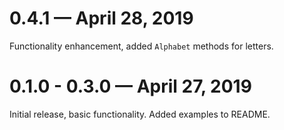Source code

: # 0.4.1 — April 28, 2019

Functionality enhancement, added `Alphabet` methods for letters.

# 0.1.0 - 0.3.0 — April 27, 2019

Initial release, basic functionality.
Added examples to README.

#### YOUR TASK:
Look above for the line with "# 0.1.0 - 0.3.0 — April 27, 2019", then copy it and each later line exactly, stopping at the last line of the records.

#### YOUR RESPONSE:
# 0.1.0 - 0.3.0 — April 27, 2019

Initial release, basic functionality.
Added examples to README.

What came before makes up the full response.